Efficient, Zero Scrambling Fragmentation of Deuterium Labeled Peptides on the ZenoToF 7600 Electron Activated Dissociation Platform

Hydrogen–deuterium exchange (HDX) mass spectrometry (MS) has become an increasingly important tool in protein research, with large-scale applications in biopharmaceutical development and manufacturing. One of the limitations of classical bottom-up HDX is that it usually provides a “peptide-averaged” picture of structure and dynamics, rather than site-specific (i.e., individual amino acid-level) information. A major challenge for site-specific HDX-MS analyses has been that classical fragmentation techniques such as CAD invariably cause random redistribution of the deuterium labels across the peptide backbone, known as deuterium scrambling.

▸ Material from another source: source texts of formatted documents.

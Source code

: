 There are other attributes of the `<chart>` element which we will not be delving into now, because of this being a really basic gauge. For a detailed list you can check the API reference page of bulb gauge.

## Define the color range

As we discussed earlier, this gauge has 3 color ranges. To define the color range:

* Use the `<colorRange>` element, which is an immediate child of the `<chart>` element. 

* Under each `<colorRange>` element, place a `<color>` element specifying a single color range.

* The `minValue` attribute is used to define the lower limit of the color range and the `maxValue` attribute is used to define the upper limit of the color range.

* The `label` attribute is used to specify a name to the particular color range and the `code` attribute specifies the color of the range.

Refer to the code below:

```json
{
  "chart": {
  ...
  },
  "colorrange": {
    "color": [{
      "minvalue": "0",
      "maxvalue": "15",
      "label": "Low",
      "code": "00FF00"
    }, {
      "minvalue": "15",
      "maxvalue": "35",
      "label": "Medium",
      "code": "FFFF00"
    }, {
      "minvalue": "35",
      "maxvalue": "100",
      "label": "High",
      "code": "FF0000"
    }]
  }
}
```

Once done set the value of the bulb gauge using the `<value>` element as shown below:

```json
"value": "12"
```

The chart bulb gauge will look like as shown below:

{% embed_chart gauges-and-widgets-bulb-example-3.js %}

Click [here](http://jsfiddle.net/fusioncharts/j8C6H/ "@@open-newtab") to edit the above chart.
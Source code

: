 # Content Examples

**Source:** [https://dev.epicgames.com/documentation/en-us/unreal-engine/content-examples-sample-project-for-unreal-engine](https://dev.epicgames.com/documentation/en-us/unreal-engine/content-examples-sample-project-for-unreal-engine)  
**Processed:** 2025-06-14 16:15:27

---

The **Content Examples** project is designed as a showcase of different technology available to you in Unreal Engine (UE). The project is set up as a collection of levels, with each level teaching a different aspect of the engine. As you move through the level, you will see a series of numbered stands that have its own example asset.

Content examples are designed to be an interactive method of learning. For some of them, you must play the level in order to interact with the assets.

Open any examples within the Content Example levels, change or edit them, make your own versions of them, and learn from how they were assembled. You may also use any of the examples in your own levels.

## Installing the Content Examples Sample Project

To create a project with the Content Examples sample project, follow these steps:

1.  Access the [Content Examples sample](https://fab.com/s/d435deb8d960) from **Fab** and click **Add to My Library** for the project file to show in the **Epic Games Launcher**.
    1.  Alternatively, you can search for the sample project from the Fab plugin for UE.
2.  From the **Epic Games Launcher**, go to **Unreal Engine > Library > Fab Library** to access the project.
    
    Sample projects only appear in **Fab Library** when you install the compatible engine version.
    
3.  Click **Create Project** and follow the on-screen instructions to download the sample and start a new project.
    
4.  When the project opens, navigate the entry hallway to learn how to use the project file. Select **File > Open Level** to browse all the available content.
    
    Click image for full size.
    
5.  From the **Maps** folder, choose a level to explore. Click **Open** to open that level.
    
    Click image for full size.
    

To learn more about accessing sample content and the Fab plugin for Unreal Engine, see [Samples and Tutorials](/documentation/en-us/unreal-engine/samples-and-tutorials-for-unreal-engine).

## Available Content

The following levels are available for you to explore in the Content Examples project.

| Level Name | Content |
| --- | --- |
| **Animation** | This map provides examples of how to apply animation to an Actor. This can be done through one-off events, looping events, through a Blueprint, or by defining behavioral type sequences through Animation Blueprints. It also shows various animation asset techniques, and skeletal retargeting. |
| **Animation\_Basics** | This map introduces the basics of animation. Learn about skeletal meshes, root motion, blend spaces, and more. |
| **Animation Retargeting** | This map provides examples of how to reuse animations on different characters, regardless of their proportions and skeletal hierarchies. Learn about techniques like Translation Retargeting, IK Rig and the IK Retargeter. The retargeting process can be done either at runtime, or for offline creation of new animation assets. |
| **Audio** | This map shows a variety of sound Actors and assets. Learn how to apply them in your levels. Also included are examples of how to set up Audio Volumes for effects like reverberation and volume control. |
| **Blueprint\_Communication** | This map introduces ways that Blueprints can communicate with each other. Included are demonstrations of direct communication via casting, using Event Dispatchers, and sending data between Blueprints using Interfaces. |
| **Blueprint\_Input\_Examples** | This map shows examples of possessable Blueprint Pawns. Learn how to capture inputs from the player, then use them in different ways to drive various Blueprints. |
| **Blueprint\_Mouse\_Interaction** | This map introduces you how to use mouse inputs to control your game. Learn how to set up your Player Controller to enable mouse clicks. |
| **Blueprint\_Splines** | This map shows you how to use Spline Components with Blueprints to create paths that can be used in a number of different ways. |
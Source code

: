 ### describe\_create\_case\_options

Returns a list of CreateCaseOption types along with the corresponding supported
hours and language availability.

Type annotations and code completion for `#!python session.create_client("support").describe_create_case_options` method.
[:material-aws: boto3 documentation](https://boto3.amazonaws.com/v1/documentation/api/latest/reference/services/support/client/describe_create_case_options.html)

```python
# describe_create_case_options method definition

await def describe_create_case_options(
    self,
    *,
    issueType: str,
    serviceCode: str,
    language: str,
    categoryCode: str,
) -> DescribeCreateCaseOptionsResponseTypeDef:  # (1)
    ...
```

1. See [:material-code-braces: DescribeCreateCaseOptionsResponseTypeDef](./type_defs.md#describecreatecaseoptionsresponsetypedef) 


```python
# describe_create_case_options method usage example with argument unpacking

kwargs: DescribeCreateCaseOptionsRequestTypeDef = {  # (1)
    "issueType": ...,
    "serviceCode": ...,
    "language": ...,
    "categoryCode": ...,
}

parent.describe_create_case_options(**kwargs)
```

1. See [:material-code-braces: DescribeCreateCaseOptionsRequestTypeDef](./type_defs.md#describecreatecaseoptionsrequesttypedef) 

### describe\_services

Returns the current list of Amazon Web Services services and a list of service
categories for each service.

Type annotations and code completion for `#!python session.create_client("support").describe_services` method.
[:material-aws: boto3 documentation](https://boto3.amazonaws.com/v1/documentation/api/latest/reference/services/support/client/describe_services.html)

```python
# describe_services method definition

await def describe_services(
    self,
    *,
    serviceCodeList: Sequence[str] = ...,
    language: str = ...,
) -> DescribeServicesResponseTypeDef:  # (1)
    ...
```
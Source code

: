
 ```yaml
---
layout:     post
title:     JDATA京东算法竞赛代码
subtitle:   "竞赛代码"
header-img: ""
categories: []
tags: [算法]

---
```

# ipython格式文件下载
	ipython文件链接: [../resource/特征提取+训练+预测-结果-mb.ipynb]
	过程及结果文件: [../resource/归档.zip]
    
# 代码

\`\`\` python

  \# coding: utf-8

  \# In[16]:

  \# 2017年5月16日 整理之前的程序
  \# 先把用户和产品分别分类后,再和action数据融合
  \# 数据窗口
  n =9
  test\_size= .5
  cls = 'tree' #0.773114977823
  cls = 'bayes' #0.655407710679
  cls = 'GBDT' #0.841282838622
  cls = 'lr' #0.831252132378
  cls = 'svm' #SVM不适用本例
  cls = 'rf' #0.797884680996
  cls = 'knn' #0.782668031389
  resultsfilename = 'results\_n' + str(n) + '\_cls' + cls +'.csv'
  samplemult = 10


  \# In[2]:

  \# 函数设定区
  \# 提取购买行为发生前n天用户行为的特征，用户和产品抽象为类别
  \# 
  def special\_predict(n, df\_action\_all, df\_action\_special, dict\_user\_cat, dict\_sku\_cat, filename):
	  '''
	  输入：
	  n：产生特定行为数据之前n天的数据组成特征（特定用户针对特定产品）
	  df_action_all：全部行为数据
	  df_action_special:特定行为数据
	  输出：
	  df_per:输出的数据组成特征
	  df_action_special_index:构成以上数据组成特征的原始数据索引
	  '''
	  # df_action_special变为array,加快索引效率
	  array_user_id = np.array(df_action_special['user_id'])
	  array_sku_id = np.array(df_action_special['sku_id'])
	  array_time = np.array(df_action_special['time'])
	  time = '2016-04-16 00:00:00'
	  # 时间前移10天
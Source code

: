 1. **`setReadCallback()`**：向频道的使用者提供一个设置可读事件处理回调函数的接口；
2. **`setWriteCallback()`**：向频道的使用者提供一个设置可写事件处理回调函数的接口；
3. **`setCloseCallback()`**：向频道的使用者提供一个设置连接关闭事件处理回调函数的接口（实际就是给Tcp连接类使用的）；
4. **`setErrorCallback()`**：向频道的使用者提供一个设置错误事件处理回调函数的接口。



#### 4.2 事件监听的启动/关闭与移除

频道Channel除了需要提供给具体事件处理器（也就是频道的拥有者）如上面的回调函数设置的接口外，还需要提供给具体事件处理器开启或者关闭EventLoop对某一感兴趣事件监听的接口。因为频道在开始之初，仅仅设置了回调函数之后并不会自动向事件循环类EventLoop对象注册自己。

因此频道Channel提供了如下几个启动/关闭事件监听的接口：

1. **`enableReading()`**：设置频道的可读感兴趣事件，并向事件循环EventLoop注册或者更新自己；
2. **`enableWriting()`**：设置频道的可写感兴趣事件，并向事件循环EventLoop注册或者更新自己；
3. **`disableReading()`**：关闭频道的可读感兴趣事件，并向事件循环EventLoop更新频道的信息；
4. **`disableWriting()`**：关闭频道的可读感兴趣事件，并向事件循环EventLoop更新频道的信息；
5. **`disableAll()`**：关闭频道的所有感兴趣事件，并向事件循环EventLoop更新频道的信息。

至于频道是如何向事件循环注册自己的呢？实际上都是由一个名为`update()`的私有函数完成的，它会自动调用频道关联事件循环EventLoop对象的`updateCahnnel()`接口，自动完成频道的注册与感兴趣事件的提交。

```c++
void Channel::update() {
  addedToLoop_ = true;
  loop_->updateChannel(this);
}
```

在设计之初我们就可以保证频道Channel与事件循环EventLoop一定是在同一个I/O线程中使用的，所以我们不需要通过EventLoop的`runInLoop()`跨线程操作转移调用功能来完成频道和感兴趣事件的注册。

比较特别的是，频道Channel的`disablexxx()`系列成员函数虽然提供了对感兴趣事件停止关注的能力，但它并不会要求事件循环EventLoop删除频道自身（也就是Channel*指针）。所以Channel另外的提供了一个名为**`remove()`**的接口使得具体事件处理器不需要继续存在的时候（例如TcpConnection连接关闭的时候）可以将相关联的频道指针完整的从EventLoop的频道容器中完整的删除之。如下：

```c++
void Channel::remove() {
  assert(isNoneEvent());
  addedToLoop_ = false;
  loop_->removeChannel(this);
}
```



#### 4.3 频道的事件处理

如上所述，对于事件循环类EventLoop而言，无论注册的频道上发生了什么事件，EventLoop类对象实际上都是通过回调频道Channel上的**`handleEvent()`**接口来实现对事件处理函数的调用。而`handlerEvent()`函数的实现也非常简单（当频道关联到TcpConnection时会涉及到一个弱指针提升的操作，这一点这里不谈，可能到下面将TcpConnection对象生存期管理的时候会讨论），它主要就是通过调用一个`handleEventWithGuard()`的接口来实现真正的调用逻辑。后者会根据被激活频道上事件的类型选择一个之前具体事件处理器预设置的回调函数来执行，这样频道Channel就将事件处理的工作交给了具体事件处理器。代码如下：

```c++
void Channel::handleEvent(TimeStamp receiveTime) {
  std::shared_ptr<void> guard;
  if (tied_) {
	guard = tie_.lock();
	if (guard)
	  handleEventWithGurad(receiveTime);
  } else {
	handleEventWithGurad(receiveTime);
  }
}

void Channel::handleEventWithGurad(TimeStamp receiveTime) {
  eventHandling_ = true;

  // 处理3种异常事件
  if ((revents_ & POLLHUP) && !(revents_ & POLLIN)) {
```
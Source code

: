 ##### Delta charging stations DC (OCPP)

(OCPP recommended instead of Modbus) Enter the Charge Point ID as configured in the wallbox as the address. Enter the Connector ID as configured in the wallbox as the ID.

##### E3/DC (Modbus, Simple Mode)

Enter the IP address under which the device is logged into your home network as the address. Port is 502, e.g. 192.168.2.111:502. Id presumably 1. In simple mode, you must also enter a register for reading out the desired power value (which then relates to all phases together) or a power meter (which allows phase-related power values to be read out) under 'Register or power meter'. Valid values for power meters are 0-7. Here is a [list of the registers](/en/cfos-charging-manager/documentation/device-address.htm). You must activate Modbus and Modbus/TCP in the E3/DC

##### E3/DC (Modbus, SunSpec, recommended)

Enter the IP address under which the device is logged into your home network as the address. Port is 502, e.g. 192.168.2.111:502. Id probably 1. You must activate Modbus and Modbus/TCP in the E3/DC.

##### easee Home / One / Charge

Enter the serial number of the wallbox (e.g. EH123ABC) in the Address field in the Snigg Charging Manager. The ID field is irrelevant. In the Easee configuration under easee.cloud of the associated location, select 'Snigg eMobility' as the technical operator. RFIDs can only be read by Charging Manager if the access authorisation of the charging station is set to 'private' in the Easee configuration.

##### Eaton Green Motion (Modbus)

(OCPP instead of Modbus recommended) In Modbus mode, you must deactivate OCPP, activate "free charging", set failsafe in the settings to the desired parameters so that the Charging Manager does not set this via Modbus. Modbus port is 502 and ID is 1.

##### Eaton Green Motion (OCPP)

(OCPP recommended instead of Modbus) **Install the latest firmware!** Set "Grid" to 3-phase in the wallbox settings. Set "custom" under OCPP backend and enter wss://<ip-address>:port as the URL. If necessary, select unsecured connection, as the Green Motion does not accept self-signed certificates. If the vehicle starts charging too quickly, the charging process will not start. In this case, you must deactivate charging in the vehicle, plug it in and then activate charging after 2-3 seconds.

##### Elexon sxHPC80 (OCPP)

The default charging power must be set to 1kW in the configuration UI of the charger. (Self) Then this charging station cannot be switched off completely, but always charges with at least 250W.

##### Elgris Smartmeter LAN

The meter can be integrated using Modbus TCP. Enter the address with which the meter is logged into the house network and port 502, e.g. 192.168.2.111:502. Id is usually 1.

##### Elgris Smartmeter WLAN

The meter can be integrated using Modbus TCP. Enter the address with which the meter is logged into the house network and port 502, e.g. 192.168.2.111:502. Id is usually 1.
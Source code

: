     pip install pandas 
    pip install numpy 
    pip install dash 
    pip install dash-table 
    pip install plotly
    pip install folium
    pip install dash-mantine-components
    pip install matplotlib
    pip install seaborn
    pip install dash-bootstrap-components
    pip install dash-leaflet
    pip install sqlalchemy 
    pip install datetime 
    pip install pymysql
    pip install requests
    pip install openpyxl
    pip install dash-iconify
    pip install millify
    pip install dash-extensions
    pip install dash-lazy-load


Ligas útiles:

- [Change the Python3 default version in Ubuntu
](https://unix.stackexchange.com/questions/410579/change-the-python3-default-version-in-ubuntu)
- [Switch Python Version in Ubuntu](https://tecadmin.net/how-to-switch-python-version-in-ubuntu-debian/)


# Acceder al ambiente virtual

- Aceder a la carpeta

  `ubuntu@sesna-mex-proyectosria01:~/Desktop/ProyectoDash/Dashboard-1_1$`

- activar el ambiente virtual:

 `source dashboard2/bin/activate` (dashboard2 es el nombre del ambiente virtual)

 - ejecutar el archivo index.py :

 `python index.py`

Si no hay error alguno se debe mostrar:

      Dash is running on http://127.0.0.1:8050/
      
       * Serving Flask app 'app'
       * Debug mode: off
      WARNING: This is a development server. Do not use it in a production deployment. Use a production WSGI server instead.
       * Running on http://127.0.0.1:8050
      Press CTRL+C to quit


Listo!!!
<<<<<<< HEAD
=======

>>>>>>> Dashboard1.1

Several groups have demonstrated that this problem can be overcome using nonergodic fragmentation and “cool” ion flight conditions. A major hurdle to widespread adoption of this approach, however, is that the exceedingly low fragmentation efficiency of electron capture dissociation (ECD) combined with the lower transmission efficiency of “cool” ion flight conditions impose a very strong attenuation on sensitivity, to the point where this method becomes impractical for many “real-world” applications. Here, we introduce a workflow and instrument conditions on the Sciex 7600 ZenoToF electron activated dissociation (EAD) platform that allow for zero scrambling ECD fragmentation with limited (and in some cases no) sensitivity loss. We expect that this workflow will be ideal for broadly applicable, site-specific HDX-MS analyses using a middle-down workflow.